(TO DO): Copy each line below that contains "content".

╔══

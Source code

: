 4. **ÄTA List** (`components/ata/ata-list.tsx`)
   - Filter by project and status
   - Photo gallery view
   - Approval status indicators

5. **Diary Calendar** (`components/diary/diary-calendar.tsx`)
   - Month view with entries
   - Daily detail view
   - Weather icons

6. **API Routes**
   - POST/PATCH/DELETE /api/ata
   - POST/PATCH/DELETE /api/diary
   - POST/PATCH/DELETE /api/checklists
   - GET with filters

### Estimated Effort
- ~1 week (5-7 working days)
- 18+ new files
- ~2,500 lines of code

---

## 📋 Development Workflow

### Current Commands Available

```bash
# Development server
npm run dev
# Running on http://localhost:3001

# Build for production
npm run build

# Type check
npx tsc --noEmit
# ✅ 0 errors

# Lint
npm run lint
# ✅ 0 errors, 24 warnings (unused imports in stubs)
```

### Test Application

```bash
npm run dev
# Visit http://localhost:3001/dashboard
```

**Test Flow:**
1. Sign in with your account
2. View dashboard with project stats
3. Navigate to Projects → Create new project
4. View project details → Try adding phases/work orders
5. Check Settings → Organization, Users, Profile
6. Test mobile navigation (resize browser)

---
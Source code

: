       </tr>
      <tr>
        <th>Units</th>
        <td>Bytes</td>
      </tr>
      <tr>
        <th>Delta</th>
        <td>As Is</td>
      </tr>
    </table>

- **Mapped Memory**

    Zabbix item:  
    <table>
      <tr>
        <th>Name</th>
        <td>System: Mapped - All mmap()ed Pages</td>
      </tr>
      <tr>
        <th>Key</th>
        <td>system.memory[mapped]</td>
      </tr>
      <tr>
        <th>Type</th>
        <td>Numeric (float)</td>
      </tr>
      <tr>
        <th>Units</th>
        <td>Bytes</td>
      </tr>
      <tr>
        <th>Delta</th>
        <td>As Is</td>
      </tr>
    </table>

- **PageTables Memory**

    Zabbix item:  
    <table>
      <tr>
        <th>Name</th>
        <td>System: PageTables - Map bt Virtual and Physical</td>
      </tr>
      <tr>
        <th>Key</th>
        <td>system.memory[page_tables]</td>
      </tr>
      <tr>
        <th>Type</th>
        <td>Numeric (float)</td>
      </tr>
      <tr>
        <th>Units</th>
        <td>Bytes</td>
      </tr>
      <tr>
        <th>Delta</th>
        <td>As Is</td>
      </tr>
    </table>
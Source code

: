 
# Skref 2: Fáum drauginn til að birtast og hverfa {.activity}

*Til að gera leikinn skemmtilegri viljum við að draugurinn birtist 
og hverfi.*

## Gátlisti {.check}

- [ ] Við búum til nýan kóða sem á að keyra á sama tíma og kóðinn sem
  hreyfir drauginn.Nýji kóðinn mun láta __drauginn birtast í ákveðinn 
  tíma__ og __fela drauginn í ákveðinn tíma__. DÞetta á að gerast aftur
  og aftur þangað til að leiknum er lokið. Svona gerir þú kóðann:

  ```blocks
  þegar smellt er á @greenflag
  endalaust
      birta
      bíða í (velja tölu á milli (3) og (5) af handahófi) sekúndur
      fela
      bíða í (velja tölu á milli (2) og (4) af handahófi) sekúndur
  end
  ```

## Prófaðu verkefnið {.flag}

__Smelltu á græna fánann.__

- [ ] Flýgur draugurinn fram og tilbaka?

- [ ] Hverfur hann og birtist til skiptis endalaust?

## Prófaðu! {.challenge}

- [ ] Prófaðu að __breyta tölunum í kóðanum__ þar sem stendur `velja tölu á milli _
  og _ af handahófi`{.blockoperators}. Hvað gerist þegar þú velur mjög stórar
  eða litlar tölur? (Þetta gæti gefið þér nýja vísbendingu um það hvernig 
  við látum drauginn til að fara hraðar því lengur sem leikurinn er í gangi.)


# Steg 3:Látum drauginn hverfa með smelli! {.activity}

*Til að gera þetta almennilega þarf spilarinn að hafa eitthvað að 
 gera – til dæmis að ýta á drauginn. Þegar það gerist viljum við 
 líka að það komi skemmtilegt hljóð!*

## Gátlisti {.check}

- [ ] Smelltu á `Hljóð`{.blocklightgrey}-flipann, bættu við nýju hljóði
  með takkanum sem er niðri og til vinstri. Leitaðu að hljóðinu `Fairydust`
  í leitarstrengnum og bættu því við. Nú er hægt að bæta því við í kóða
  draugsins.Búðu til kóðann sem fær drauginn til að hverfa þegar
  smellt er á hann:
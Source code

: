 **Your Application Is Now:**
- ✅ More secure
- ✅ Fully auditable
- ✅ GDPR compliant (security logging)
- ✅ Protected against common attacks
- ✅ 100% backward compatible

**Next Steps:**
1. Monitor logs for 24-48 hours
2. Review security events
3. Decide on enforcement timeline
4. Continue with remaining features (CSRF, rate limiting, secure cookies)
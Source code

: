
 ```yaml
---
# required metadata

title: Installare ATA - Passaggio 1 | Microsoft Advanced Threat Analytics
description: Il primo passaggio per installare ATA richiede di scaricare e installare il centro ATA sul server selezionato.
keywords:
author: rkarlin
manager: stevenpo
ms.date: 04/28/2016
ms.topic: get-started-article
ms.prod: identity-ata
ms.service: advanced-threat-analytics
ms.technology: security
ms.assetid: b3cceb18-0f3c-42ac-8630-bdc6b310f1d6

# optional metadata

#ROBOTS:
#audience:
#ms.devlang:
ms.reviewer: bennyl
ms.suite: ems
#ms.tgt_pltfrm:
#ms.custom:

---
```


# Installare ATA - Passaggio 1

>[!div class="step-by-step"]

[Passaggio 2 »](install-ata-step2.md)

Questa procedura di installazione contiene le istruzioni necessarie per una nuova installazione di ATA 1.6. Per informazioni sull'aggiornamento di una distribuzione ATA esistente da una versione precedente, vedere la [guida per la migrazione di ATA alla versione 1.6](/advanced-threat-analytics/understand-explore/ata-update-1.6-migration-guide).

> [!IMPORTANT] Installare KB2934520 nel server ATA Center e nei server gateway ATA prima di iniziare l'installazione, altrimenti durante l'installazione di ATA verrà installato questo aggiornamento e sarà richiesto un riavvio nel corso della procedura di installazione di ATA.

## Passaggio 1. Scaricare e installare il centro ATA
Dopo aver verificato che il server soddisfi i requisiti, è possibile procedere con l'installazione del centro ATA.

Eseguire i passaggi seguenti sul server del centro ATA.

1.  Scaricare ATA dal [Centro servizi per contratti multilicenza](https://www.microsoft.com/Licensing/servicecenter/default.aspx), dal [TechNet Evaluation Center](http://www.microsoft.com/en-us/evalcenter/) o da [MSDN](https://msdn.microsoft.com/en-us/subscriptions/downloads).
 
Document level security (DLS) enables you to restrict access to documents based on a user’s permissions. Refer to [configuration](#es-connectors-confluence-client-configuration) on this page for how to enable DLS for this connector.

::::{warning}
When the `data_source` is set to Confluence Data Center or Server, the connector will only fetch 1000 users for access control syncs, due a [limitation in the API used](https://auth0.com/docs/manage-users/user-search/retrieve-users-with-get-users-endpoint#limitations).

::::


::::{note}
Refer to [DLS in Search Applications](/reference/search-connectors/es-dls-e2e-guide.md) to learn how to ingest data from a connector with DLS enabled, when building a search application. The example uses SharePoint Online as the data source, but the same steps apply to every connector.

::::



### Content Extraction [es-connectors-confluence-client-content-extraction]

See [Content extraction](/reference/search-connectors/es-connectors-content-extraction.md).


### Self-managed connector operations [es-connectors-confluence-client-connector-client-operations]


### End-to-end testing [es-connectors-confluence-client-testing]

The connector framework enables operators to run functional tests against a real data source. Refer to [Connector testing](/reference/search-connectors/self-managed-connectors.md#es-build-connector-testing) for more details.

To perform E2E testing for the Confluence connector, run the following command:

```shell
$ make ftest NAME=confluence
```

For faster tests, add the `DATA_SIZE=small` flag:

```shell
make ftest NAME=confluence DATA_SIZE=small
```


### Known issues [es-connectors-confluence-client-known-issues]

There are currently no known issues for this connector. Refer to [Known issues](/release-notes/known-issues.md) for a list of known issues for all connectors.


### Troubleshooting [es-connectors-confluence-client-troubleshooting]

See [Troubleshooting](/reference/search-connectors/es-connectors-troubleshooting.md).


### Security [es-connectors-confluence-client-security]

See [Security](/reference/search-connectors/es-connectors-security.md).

╚══

(ANSWER FOR THIS EXERCISE):
### Content Extraction [es-connectors-confluence-client-content-extraction]
See [Content extraction](/reference/search-connectors/es-connectors-content-extraction.md).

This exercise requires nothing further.